Par courrier électronique du 28 février 2022, A.________ a adressé au comité
de direction de la Police de l'Ouest lausannois (ci-après: le comité de
direction) une demande visant à obtenir les informations suivantes:
- renseignements
sur l'ensemble des sujets/objets traités lors des trois dernières séances du comité
de direction;
- et/ou
documents officiels traités lors de ces séances, sous forme de simples listes
et/ou copies de PV;
- plan
stratégique établi pour la législature 2021-2026 accompagné du cadre financier,
qui ne figuraient pas sur le site internet de la Police Ouest lausannois;
- renseignements
sur les éventuelles analyses, décisions et/ou mesures élaborées par le comité
de direction suite à la parution du rapport n° 38 de la Cour des comptes.

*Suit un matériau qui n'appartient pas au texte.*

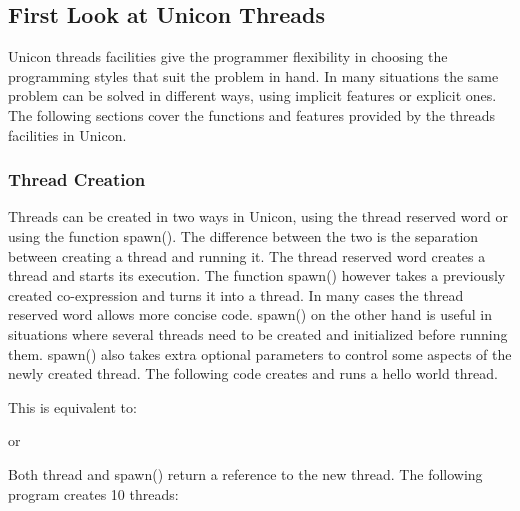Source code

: \subsection[First Look at Unicon Threads]{First Look at Unicon Threads}

Unicon threads facilities give the programmer flexibility in choosing
the programming styles that suit the problem in hand. In many
situations the same problem can be solved in different ways, using
implicit features or explicit ones. The following sections cover the
functions and features provided by the threads facilities in Unicon.

\subsubsection{Thread Creation}

Threads can be created in two ways in Unicon, using the
\textsf{thread} reserved word or using the function
\textsf{spawn()}. The difference between the two is the
separation between creating a thread and running it. The thread
reserved word creates a thread and starts its execution. The function
\textsf{spawn()} however takes a previously created
co-expression and turns it into a thread. In many cases the thread
reserved word allows more concise code. \textsf{spawn()} on
the other hand is useful in situations where several threads need to be
created and initialized before running them.
\textsf{spawn()} also takes extra optional parameters
to control some aspects of the newly created thread. The following code
creates and runs a hello world thread.


\noindent This is equivalent to:


\noindent or


Both thread and \textsf{spawn()} return a reference to the
new thread. The following program creates 10 threads:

A.________ demandait à obtenir les informations
précitées par courriel dans le délai de 15 jours prévu par la loi ou qu'elles
soient publiées directement sur le site internet de la Police de l'Ouest
lausannois en libre accès.
Par courriel du 2 mars 2022 de son
secrétaire-suppléant, le comité de direction a répondu ce qui suit:
"Nous pouvons déjà vous
informer que notre site internet a été mis à jour vous permettant ainsi de
prendre connaissance des décisions du Comité de direction relevant d'une tâche
publique.
Les autres informations demandées
vous seront communiquées ultérieurement dans le respect des délais
légaux."
Le site Internet de la Police de l'Ouest lausannois
(www.polouest.ch > POL politique > Comité de direction) répertorie les
décisions du comité de direction, classées par année depuis 2016 puis, pour
chaque année, par date de séance du comité de direction, en listant les
décisions prises à cette date. Les séances du 24 novembre 2021 et du 12 janvier
2022, sur lesquelles portait spécifiquement la demande du recourant exprimée
une première fois le 28 février 2022 et une seconde fois le 31 mars 2022, contenaient
uniquement l'indication: "Pas de décision en lien avec
l’accomplissement d’une tâche publique".
C.
Par lettre du 22 mars 2022, le comité de direction a informé A.________
que des informations supplémentaires avaient été ajoutées sur le site internet;
que le plan pour la législature 2021-2026 était en cours d'élaboration et qu'il
serait également publié sur internet, tout comme l'était déjà celui de la
précédente législature, dès qu'il aurait été finalisé et accepté par le comité
de direction puis présenté au Conseil intercommunal; enfin, que le comité de
direction avait pris connaissance du rapport n° 38 de la Cour des comptes
datant du 14 novembre 2016 et qu'il tenait à préciser qu'il était pleinement
conscient des enjeux, notamment démocratiques, mentionnés dans l'audit et qu'à
ce titre, une attention toute particulière était portée à l'information donnée
aux communes représentées dans ladite association et qu'il estimait que
l'association de communes répondait déjà en tout ou partie aux recommandations
formulées par l'auditeur. Cette lettre était signée au nom du comité de
direction par son président et son secrétaire-suppléant.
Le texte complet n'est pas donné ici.